### PROBLEM TO SOLVE
Going line by line through the entries, count those containing "хаотично" and state only the result.

ENTRIES SHOWN: Begin

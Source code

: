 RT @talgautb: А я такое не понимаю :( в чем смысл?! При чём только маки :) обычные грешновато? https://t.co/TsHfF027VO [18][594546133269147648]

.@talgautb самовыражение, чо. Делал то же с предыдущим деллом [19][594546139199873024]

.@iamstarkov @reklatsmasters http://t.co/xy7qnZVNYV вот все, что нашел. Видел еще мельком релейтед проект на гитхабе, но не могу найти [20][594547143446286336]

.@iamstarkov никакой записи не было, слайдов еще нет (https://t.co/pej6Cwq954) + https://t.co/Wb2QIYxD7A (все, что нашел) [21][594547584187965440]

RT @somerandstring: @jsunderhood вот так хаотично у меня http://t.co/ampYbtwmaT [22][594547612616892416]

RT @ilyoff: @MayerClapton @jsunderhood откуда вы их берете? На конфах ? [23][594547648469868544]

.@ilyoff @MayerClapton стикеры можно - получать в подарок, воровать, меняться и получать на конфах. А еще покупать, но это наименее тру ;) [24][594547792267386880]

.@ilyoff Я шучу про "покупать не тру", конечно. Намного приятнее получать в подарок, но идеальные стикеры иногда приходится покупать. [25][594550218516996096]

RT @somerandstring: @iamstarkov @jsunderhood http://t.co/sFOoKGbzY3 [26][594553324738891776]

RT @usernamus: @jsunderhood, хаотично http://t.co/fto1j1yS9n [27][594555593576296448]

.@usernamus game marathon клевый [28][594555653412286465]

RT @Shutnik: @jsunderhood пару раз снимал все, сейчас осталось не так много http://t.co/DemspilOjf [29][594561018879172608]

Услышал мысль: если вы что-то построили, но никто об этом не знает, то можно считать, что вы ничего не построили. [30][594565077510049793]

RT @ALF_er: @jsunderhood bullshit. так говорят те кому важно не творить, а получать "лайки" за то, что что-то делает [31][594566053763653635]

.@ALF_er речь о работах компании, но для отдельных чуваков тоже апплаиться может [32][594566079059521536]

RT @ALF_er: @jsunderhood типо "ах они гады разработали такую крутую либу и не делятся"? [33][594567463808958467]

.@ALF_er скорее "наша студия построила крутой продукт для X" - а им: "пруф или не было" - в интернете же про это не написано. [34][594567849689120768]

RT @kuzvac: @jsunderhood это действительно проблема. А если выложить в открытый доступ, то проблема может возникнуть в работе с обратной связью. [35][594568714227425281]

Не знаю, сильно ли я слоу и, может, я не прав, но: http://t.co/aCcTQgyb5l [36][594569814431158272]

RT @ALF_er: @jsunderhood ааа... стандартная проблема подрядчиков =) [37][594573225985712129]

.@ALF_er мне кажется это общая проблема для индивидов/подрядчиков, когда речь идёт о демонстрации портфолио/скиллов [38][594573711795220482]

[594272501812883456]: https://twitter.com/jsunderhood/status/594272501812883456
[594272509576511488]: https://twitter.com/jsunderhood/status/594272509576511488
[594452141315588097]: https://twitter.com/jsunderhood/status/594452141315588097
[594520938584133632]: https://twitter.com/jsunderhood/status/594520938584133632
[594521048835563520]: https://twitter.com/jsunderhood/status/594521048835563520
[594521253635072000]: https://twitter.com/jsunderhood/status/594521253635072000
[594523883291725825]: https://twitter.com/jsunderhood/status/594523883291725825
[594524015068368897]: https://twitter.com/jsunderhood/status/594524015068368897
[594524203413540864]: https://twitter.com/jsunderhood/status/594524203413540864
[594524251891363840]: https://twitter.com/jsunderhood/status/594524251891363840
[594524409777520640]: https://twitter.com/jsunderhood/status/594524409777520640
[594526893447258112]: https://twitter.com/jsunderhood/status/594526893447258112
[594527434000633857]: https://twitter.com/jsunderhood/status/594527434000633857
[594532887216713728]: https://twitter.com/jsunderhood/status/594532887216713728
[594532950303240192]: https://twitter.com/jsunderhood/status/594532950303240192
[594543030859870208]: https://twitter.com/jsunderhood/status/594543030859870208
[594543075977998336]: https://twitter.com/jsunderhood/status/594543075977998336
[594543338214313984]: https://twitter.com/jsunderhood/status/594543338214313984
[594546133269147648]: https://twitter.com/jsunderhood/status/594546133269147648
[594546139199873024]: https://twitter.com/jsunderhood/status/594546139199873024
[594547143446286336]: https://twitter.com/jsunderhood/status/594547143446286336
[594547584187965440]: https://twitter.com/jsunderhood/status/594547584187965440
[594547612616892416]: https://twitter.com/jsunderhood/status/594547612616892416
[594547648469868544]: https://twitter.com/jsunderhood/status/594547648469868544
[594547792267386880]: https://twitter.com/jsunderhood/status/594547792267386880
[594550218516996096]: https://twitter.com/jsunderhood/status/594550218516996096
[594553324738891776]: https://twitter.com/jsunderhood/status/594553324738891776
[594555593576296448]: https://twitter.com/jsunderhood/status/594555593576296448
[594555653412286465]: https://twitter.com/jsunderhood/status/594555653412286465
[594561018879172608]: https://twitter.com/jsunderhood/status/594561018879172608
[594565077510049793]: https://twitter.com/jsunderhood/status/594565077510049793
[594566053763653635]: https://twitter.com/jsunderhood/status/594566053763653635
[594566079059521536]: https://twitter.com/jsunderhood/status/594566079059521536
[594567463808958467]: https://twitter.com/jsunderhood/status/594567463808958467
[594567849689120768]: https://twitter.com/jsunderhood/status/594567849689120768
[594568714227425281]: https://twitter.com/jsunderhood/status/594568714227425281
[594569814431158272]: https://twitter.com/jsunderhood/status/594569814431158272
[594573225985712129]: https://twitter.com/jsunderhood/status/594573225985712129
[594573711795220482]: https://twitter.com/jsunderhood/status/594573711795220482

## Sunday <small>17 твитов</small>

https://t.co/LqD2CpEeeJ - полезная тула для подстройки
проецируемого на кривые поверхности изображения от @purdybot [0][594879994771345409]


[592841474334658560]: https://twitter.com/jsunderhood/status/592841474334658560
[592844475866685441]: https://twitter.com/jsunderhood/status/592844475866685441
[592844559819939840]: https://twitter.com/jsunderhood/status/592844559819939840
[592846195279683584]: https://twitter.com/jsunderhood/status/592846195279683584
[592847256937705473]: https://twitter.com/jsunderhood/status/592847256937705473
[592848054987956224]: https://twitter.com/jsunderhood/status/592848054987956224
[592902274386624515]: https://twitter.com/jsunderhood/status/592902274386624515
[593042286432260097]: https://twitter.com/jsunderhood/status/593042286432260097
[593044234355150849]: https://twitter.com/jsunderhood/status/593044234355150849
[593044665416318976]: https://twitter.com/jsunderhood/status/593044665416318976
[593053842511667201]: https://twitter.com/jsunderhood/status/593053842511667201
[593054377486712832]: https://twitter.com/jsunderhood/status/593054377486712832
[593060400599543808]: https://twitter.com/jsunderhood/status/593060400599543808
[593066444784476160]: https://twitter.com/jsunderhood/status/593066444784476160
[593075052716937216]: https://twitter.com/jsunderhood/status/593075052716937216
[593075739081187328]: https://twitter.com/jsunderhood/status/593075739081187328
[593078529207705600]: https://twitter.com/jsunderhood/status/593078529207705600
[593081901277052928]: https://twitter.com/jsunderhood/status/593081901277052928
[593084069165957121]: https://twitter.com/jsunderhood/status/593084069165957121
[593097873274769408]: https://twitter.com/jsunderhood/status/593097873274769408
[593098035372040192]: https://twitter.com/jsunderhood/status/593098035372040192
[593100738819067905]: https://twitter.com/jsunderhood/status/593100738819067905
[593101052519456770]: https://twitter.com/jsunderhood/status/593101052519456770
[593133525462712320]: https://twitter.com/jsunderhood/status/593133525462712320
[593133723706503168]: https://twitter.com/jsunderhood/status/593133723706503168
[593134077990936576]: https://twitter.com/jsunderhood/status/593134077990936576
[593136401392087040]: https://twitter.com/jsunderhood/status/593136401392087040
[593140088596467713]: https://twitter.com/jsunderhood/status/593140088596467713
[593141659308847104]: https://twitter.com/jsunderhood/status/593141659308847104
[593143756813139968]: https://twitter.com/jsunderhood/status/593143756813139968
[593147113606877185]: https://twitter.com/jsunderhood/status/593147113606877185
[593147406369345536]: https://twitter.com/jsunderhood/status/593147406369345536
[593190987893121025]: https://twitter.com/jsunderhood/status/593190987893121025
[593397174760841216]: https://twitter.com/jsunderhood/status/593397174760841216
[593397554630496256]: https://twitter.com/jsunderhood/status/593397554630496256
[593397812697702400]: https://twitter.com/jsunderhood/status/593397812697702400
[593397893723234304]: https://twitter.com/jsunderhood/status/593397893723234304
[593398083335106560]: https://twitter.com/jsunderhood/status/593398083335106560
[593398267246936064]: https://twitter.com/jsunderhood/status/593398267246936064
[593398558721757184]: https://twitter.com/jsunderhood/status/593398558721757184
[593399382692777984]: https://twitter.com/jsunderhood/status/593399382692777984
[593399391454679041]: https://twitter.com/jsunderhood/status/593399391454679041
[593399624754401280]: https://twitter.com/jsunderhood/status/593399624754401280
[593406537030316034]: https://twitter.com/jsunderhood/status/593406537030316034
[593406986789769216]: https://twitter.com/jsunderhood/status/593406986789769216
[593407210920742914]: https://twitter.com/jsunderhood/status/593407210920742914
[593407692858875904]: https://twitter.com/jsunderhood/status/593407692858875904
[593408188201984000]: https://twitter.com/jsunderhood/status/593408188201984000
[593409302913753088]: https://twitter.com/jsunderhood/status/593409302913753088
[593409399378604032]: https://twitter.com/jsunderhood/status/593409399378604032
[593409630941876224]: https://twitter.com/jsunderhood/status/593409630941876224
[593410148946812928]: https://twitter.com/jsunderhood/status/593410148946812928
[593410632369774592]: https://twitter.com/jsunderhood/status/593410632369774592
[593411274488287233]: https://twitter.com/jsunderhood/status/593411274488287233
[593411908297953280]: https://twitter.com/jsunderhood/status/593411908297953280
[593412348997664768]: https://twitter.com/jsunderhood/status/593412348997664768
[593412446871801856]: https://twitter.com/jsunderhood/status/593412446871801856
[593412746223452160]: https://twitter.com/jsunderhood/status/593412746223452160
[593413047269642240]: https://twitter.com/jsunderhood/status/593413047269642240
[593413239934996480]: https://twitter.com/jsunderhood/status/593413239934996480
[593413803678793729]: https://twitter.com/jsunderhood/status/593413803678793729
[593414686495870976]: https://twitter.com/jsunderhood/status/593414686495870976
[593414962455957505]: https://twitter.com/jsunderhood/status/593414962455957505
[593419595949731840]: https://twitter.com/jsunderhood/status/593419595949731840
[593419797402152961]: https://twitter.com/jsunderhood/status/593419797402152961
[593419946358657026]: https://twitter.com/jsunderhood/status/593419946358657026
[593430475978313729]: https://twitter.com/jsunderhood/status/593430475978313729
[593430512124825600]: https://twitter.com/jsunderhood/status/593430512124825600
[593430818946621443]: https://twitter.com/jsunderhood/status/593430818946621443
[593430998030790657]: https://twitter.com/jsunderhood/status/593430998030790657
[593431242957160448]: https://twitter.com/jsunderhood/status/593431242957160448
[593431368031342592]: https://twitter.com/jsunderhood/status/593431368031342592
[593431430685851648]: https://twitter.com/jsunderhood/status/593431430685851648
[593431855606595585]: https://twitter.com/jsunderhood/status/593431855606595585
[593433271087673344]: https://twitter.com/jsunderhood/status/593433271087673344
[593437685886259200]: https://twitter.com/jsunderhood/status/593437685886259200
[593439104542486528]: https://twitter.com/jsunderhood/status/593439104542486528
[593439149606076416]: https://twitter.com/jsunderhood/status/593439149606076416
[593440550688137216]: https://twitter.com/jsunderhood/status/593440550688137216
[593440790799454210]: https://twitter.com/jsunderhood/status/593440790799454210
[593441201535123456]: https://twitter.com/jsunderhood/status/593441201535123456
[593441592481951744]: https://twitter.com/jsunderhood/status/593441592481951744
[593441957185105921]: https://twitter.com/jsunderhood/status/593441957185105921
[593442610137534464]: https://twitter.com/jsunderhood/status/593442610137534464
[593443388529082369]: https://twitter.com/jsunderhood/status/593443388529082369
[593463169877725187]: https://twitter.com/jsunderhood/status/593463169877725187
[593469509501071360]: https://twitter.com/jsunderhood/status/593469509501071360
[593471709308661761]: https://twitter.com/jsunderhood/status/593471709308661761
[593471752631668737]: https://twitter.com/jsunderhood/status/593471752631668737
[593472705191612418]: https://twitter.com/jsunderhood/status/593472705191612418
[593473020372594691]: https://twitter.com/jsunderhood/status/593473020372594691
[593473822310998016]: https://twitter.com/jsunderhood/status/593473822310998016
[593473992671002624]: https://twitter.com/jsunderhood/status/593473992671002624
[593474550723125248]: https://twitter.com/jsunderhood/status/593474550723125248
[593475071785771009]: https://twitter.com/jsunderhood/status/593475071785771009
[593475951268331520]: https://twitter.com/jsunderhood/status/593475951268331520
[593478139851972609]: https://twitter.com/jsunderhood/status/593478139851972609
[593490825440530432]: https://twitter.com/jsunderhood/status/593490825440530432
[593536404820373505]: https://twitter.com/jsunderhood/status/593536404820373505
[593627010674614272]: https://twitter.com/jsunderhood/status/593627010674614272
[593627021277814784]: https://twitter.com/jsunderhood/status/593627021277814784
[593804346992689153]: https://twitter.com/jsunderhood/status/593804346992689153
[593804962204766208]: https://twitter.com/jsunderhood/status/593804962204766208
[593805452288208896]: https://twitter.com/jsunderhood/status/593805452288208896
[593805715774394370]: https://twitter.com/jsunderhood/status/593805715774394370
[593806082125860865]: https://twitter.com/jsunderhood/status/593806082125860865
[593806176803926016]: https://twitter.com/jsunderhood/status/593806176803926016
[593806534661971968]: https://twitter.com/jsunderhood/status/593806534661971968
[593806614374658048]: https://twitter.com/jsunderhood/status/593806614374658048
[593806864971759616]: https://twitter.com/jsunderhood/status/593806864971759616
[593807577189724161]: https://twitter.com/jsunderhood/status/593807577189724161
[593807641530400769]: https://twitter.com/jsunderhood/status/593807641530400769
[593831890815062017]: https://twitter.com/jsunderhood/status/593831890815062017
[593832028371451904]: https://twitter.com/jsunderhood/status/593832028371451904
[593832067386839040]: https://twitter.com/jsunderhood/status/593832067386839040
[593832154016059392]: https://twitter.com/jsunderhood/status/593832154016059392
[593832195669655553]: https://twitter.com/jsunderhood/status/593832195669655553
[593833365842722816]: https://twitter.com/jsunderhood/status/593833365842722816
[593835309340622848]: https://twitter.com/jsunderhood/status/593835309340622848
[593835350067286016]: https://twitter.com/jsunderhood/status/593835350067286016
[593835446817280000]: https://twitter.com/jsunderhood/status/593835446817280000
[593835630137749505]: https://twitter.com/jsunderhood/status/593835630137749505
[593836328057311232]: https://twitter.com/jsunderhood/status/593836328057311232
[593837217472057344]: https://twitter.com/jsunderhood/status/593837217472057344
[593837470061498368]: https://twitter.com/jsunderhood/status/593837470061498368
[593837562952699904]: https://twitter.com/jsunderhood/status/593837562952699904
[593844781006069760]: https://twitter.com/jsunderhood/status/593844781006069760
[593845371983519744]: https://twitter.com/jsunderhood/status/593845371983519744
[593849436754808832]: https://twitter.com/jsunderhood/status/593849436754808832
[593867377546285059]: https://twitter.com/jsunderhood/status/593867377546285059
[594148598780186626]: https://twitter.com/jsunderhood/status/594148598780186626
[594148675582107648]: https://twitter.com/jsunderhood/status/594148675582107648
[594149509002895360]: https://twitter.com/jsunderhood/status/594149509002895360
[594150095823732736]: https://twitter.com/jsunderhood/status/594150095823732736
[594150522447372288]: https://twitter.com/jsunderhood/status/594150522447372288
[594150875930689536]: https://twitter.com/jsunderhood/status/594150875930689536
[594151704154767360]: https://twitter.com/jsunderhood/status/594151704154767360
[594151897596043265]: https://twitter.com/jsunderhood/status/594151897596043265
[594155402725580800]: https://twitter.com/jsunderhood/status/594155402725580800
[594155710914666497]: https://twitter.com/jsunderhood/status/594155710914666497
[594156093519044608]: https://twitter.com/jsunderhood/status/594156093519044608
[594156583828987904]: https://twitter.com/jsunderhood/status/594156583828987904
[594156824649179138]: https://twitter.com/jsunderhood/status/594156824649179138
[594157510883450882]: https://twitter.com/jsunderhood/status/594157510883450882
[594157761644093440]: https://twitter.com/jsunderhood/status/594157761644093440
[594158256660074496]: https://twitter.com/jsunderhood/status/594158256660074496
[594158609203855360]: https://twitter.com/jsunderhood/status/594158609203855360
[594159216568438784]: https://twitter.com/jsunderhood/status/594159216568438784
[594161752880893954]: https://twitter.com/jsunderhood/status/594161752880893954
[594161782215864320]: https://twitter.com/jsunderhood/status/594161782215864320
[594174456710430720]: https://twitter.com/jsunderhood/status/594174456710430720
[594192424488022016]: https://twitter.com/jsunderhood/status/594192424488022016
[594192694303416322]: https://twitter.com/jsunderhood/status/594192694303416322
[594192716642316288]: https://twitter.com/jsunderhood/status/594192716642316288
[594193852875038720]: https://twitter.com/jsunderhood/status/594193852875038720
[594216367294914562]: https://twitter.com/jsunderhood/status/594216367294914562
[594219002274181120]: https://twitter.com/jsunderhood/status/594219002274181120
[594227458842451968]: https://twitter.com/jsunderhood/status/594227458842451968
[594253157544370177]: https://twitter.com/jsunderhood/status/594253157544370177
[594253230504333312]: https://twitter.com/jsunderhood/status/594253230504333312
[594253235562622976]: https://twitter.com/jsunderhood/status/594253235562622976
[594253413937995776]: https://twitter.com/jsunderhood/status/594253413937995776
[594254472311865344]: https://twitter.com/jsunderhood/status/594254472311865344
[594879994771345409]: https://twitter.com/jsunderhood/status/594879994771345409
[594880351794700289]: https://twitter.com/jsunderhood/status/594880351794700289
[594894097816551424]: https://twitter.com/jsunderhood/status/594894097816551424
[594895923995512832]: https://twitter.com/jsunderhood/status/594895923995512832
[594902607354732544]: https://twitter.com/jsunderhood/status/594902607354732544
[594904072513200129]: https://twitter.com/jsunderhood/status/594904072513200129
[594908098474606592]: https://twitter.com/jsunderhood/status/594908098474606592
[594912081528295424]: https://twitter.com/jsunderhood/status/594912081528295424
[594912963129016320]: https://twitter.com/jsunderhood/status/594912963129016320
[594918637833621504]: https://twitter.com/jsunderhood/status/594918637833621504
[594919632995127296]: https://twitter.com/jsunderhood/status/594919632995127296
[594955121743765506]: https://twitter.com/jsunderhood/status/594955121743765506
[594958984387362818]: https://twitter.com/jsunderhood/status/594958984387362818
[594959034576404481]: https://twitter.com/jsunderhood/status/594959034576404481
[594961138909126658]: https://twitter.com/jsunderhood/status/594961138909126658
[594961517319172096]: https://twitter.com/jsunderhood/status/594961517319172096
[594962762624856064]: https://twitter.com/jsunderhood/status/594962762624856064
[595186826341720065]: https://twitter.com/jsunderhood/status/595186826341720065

ENTRIES SHOWN: End

### TASK RESPONSE
2